2. La possibilité d’interdiction par le règlement intérieur de l’entreprise

En fonction de la nature de l'activité de l'entreprise, des contraintes de sécurité, d'hygiène et de santé voire encore des problèmes d'image de l'entreprise, le règlement intérieur peut imposer certaines restrictions en matière de signes religieux. Si l'employeur souhaite interdire le port de signe religieux au travail, sa décision ne doit pas être motivée par des critères religieux mais par les conséquences que ce vêtement pourrait avoir en matière d'organisation, d'hygiène ou de sécurité au travail.
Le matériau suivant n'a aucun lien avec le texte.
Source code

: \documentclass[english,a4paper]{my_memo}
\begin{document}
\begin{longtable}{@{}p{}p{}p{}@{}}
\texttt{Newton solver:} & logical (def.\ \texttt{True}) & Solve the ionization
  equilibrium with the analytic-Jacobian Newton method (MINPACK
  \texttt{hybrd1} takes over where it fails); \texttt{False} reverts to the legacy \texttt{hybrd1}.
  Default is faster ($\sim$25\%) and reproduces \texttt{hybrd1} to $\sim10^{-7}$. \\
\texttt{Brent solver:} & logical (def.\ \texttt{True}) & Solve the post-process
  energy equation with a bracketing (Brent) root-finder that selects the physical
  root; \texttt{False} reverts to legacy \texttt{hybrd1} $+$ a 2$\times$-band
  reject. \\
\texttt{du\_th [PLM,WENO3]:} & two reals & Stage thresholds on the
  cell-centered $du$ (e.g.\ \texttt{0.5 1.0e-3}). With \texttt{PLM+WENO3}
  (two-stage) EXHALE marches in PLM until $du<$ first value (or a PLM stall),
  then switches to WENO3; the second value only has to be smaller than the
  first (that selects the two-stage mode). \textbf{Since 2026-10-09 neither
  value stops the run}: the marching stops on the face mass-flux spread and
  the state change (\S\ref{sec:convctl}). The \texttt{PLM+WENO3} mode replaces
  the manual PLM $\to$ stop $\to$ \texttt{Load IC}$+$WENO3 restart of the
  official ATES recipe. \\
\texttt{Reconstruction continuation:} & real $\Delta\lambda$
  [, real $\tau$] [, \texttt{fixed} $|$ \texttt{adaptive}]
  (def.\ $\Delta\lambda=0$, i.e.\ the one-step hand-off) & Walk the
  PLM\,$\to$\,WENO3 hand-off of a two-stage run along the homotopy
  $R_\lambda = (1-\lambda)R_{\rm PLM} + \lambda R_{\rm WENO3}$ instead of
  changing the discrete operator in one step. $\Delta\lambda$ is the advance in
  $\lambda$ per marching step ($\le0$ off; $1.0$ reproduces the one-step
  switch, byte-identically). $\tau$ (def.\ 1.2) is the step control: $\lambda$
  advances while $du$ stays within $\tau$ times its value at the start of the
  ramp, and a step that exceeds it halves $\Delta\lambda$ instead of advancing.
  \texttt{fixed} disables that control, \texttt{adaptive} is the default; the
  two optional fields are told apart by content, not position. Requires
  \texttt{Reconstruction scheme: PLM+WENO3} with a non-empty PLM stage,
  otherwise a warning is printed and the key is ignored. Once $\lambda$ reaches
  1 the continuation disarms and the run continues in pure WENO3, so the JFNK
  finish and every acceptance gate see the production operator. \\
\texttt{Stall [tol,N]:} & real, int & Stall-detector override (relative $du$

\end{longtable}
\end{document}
Exemple : lorsque l'entreprise interdit le port du voile en raison de l'obligation faite aux salariés de porter un casque de protection. Dans son article 2, la Loi Travail du mois d'août 2016 prévoit également la possibilité d'insérer dans le règlement intérieur des règles inscrivant le principe de neutralité dans l'entreprise et restreignant la manifestation des convictions des salariés. Mais à la condition, précise le texte, que ces restrictions soient :

  • proportionnées au but recherché

  • justifiées par les nécessités du bon fonctionnement de l'entreprise ou par l'exercice d'autres libertés ou droits fondamentaux

Il revient alors aux tribunaux d’apprécier la légalité des règlements intérieurs au regard de ces conditions.

 

3. Une réglementation tempérée par l’interdiction de la discrimination

La liberté religieuse qui implique la liberté de pratiquer une religion et de manifester ses convictions religieuses, est consacrée par différentes normes tant supranationales que nationales (notamment l’article 9 de la Convention européenne de sauvegarde des droits de l’Homme, l’article 10 de la Déclaration des droits de l’homme). Elle a pour corollaire l’interdiction de toute discrimination fondée sur la religion. Le code du travail interdit ainsi toute discrimination, directe ou indirecte, en raison des convictions religieuses et ce à tous les stades de la vie professionnelle, du recrutement à la formation ou promotion professionnelle et jusqu’à la rupture du contrat (C. trav. art. L. 1132-1). Le Code pénal (art. 225-1 à 225-4) sanctionne également les discriminations fondées sur la religion par une peine maximale de trois ans d’emprisonnement et 45 000 euros d’amende.
 
 

4. Les solutions posées par la jurisprudence

 La Cour de cassation :

Par ses arrêts du 19 mars 2013 (arrêts Baby-Loup et CPAM) la chambre sociale de la Cour de cassation a déjà précisé que les principes de neutralité et de laïcité du service public sont applicables à l’ensemble des services publics, y compris lorsque ceux-ci sont assurés par des organismes de droit privé. La Cour de cassation devait s’interroger sur la question de savoir si un employeur peut se fonder sur le principe de laïcité pour exiger la neutralité vestimentaire de ses salariés et interdire ainsi le port du signe religieux.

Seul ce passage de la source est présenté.